The Star Wars mythology is all about people being corrupted from the light side to the dark side. But it seems to me that for ambitious young people, getting corrupted to the dark side is a default state, but some people later switch to the light.

I believe that these systems will outcompete capitalism. I think open-source will be a big leverage point: I think it’s a fundamentally more productive economic paradigm in the digital age, and the existing shareholder-corporate economic model doesn’t know how to metabolize it. To continue my Star Wars metaphor, open-source is like this untouchable hideout for the Rebel Alliance that the capitalist death star can’t instantaneously co-opt and corrupt. In contrast to proprietary projects like WhatsApp, which may start out idealist, but can be taken over by the capitalist system with a single shot from FaceBook’s death ray.

To use a more historical metaphor: I see capitalism versus open-source-post-capitalism as kind of like feudal aristocracy vs the democratic-capitalist state. The aristocracy had all the power and all holdings that previously mattered (land), but the democratic-capitalists were much better at deploying the new resources and technology, so they won. (To our benefit; for all the faults of capitalism, I prefer it to a feudal aristocracy.)

There’s a few different resources, at varying degrees of stale-ness. :slight_smile: I would recommend A Gentle Introduction to Cred. The cred for this forum is also an interesting test case to dive into. I have a formal writeup of the algorithm but it’s a few iterations out of date.

Most of the resources linked describe “legacy mode” cred, which didn’t split up scores based on time. You can read a description of how timeline cred works here.

I hope to see that too. :slight_smile: @rzurrer and team have been doing work on integrating SourceCred into smart contracts, you can read a summary here.

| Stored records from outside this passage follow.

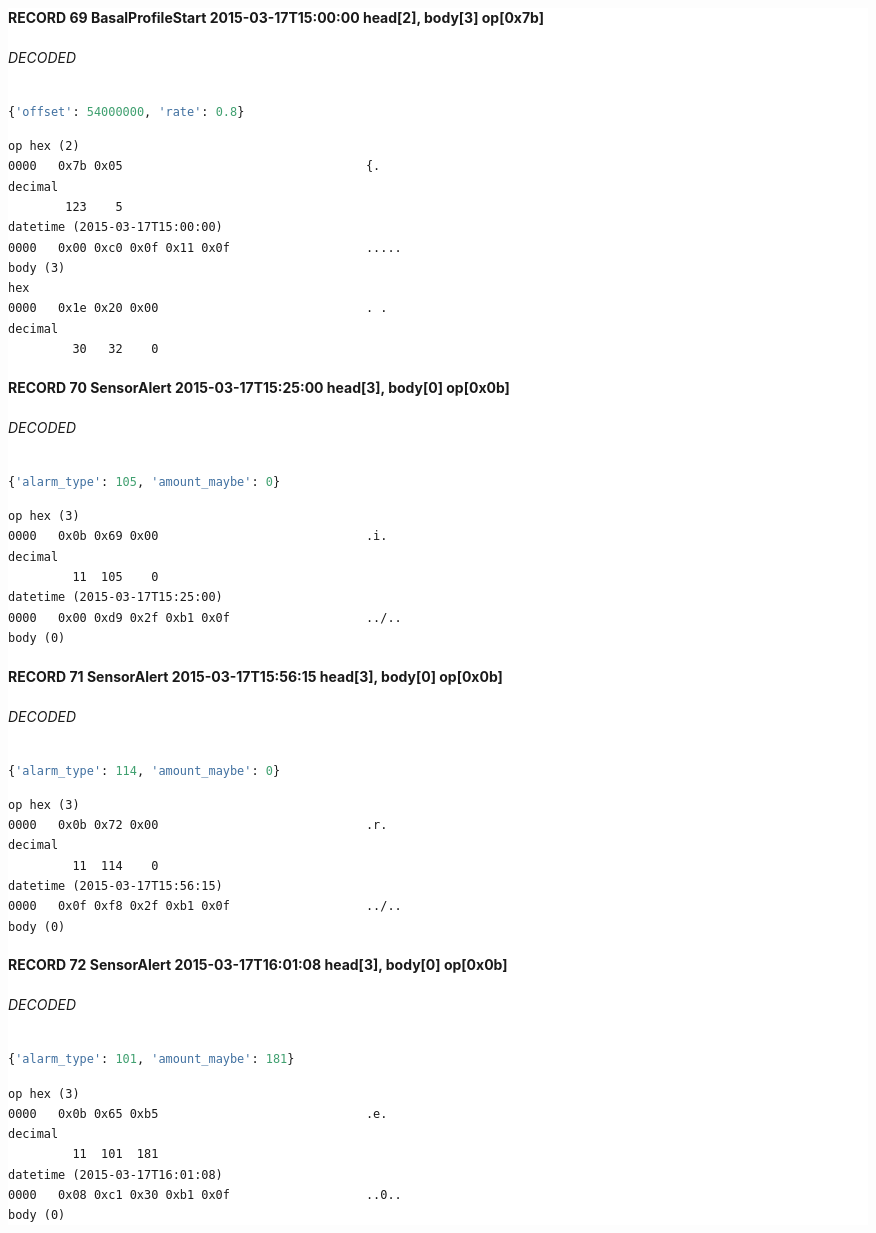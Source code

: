 #### RECORD 69 BasalProfileStart 2015-03-17T15:00:00 head[2], body[3] op[0x7b]
###### DECODED
```python
{'offset': 54000000, 'rate': 0.8}
```
    op hex (2)
    0000   0x7b 0x05                                  {.
    decimal
            123    5
    datetime (2015-03-17T15:00:00)
    0000   0x00 0xc0 0x0f 0x11 0x0f                   .....
    body (3)
    hex
    0000   0x1e 0x20 0x00                             . .
    decimal
             30   32    0

#### RECORD 70 SensorAlert 2015-03-17T15:25:00 head[3], body[0] op[0x0b]
###### DECODED
```python
{'alarm_type': 105, 'amount_maybe': 0}
```
    op hex (3)
    0000   0x0b 0x69 0x00                             .i.
    decimal
             11  105    0
    datetime (2015-03-17T15:25:00)
    0000   0x00 0xd9 0x2f 0xb1 0x0f                   ../..
    body (0)

#### RECORD 71 SensorAlert 2015-03-17T15:56:15 head[3], body[0] op[0x0b]
###### DECODED
```python
{'alarm_type': 114, 'amount_maybe': 0}
```
    op hex (3)
    0000   0x0b 0x72 0x00                             .r.
    decimal
             11  114    0
    datetime (2015-03-17T15:56:15)
    0000   0x0f 0xf8 0x2f 0xb1 0x0f                   ../..
    body (0)

#### RECORD 72 SensorAlert 2015-03-17T16:01:08 head[3], body[0] op[0x0b]
###### DECODED
```python
{'alarm_type': 101, 'amount_maybe': 181}
```
    op hex (3)
    0000   0x0b 0x65 0xb5                             .e.
    decimal
             11  101  181
    datetime (2015-03-17T16:01:08)
    0000   0x08 0xc1 0x30 0xb1 0x0f                   ..0..
    body (0)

My sense is that getting a decentralized reputation/incentive metric is a really hard problem, and to make meaningful progress, we need a group that is focused entirely on this one issue in particular. If we succeed, we’ll have a protocol that we can then plug-in to all of the exciting projects building things like on-chain governance systems and smart contract infrastructure, both of which are out of SourceCred’s wheel-house. :slight_smile:

Getting everything 100% trustless on-chain is not a current goal for SourceCred. Rather, SourceCred has a trust-but-verify model; anyone in the community can compute the cred scores, and validate that they’re getting recorded on chain accurately.

In the future, when on-chain scalability is improved by many orders of magnitude, and activity currently on centralized platforms (GitHub) has moved onto trustless decentralized platforms (Radicle?/Truebit?/IPFS?), it may make sense to create a trustless SourceCred. But it’s not needed to make progress on the core problem we’re tackling.

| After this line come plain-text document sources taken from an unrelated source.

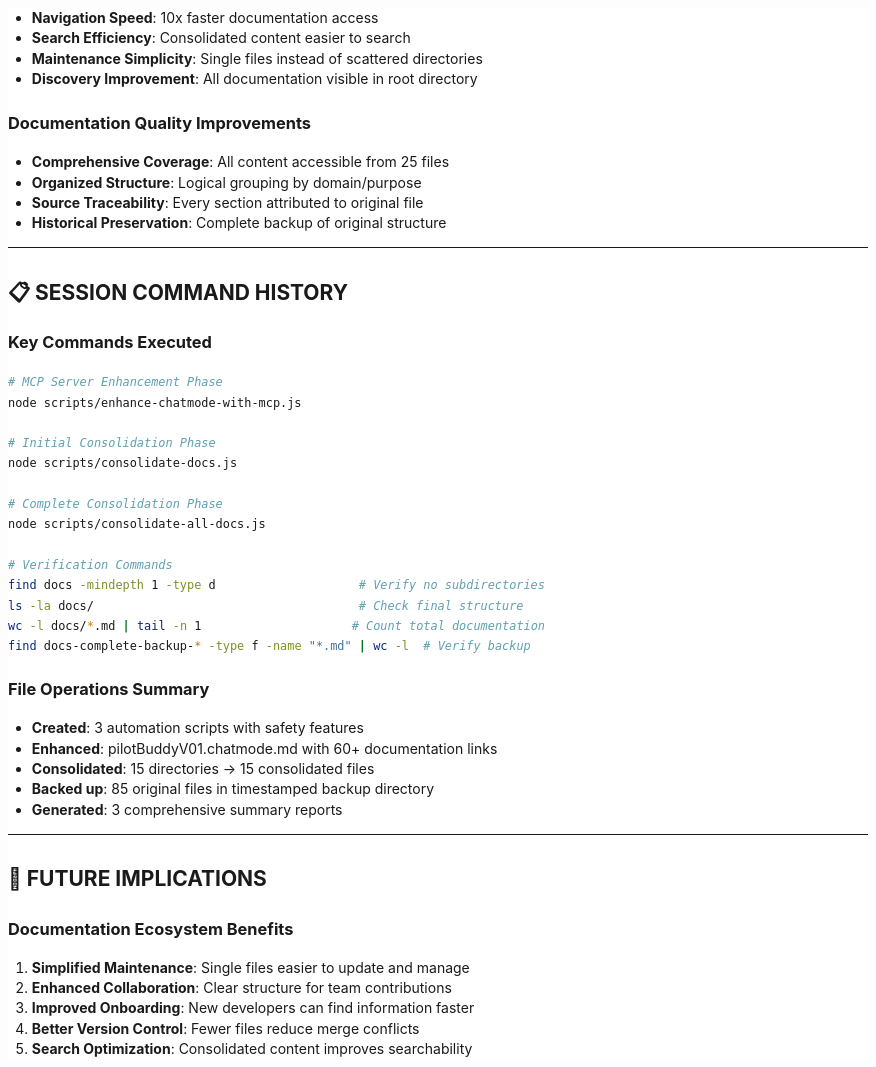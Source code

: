 - **Navigation Speed**: 10x faster documentation access
- **Search Efficiency**: Consolidated content easier to search
- **Maintenance Simplicity**: Single files instead of scattered directories
- **Discovery Improvement**: All documentation visible in root directory

### **Documentation Quality Improvements**

- **Comprehensive Coverage**: All content accessible from 25 files
- **Organized Structure**: Logical grouping by domain/purpose
- **Source Traceability**: Every section attributed to original file
- **Historical Preservation**: Complete backup of original structure

---

## 📋 SESSION COMMAND HISTORY

### **Key Commands Executed**

```bash
# MCP Server Enhancement Phase
node scripts/enhance-chatmode-with-mcp.js

# Initial Consolidation Phase
node scripts/consolidate-docs.js

# Complete Consolidation Phase
node scripts/consolidate-all-docs.js

# Verification Commands
find docs -mindepth 1 -type d                    # Verify no subdirectories
ls -la docs/                                     # Check final structure
wc -l docs/*.md | tail -n 1                     # Count total documentation
find docs-complete-backup-* -type f -name "*.md" | wc -l  # Verify backup
```

### **File Operations Summary**

- **Created**: 3 automation scripts with safety features
- **Enhanced**: pilotBuddyV01.chatmode.md with 60+ documentation links
- **Consolidated**: 15 directories → 15 consolidated files
- **Backed up**: 85 original files in timestamped backup directory
- **Generated**: 3 comprehensive summary reports

---

## 🔮 FUTURE IMPLICATIONS

### **Documentation Ecosystem Benefits**

1. **Simplified Maintenance**: Single files easier to update and manage
2. **Enhanced Collaboration**: Clear structure for team contributions
3. **Improved Onboarding**: New developers can find information faster
4. **Better Version Control**: Fewer files reduce merge conflicts
5. **Search Optimization**: Consolidated content improves searchability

A great question. SourceCred has a framework for this: if a new contribution is created today, we can find all the past contributions that enabled it, and create edges from the new contribution to those past contributions. Then the value associated with any new contributions (which are relatively easier to explicitly value, e.g. through “boosting”) will pay out to all the past work, “discovering” its value.

A key question is how effectively we will find these edges. My intention is to make a sort of “curation/assessment” game within SourceCred, where individuals can use their “mana” to propose new edges in the graph, and are rewarded with cred if that edge is accepted. So the game has at least two kinds of players: contributors who do valuable work, and curators who upkeep the cred graph to ensure contributors are rewarded fairly.

I’m still working out the rules and mechanics for this game. You can read the intro here and I’d love your thoughts and contributions!

This goes back to SourceCred not being trustless. Every community will have moderators (e.g. community leaders) who are empowered to protect the integrity of cred from attacks, Sibyll attacks being a particularly obvious one. The system is highly transparent, so everyone can watch the watchmen, call out moderators who are misbehaving, and fork the cred if needed.

In the future where this is all more mature, we’ll have more formal systems, e.g. cred-weighted election of moderators, the ability to recall or appeal a moderator decision.